The two play New York City cops Popeye Doyle and "Cloudy" Russo (based on real NYC cops named Eddie Egan and Sonny Grosso), who are hard-living, hard-working and more than willing to bend the rules to get the job done. At the opening of the film, they learn that a huge shipment of heroin is due to arrive in the next several weeks, under the command of a Frenchman named Alain Charnier (Fernando Rey).

Through surveillance and wiretaps, Doyle and Russo trace Charnier's American connections, and figure out that he's smuggling the drugs into the country in a car belonging to a French TV personality. The closer they get to the French organization, the more danger they come into themselves, until finally Charnier tells an assassin who works for him (Marcel Bozzuffi) to kill Doyle. He fails, then then leaps aboard an elevated train to escape. In one of the most famous sequences in '70s cinema, Doyle chases down the train in a car and then kills him.

Eventually, Doyle and Russo find the drugs hidden in the car and move in to bust the drug ring. In the confusion of the final shootout, Doyle accidentally kills a federal agent who was also on the case. Most of the criminals are caught, but Charnier himself escapes, and a postscript tells us that he was never brought to justice.

It's a bleak ending to a tough-minded movie. An FBI agent is killed, the bad guy gets away, and the two main cops don't get the satisfaction of fully solving the case. But in that bleakness, along with the realism that underlies much of the film, the tone of the decade to come had been set.

This quality emerges in large part from the characters. Hackman's Doyle is prone to violence, a borderline racist, and doesn’t care much for the constraints put on him by the niceties of the law. In this, he's a perfect representative for the anxieties consuming America at the time. The economy was already entering the downturn that would consume most of the decade, and crime was on the rise. Racial strife was in the air, and the peace and love vibe of the 1960s was already beginning to seem like a distant memory.

Doyle would soon be followed by a string of similar characters. Clint Eastwood's Harry Callahan would make his first appearance in Dirty Harry three months after The French Connection, and Charles Bronson's vigilante avenger Paul Kersey would arrive on the scene the following summer in Death Wish. By the end of the decade, films from Taxi Driver to The Warriors to Freidkin's controversial Cruising would follow increasingly unhinged characters through dangerous city streets, and take the decay and violence of the new American urban life as their central topic.

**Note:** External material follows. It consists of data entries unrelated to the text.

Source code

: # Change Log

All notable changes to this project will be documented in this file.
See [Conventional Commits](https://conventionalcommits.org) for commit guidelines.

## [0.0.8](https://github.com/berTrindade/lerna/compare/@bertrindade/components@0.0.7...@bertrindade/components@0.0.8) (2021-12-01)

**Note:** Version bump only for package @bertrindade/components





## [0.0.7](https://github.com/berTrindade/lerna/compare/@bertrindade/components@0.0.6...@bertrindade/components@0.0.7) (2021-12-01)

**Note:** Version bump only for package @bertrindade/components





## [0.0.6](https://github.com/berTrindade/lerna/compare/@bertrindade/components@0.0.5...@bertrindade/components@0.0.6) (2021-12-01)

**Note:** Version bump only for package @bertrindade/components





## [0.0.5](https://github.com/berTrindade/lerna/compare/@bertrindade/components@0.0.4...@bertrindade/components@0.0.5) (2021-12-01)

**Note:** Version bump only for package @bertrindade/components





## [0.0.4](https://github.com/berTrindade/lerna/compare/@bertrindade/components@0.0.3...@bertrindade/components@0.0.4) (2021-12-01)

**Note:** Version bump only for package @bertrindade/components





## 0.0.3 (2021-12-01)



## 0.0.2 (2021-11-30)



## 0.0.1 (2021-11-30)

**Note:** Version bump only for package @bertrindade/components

Watch the Subway Getaway Scene from 'The French Connection'

But it's not just its characters or milieu that makes The French Connection so influential. Cinematographer Owen Roizman helps give the film a bleak, washed-out look that perfectly reflects its themes and would be widely copied in the decade to come. Friedkin and Roizman used all kinds of tricks to add a hyper-real feeling to the film, from using a camera set to film at 18 frames per second rather than the usual 24 during the famous chase sequence, to putting their cameramen in wheelchairs rather than on dollies to dirty up their tracking shots. And, according to Peter Biskin's Easy Riders, Raging Bulls, Friedkin often "wouldn't bother to block a scene, just told the cameraman to follow the actors," so that the shots felt spontaneous and unplanned.

All of this worked to create a film that feels like it's not just about life on the streets, but comes from them itself, embodying their grime and reality. It helped established a new persona for Friedkin, who would adopt a similarly bleak tone for his turn to horror in 1973's The Exorcist, and follow his tough-guy characters further into the darkness in later films like Sorcerer and To Live and Die in L.A. And in everything from its downbeat humanism to its technical bravado, The French Connection helped set the stage for one of the most influential decades in American filmmaking.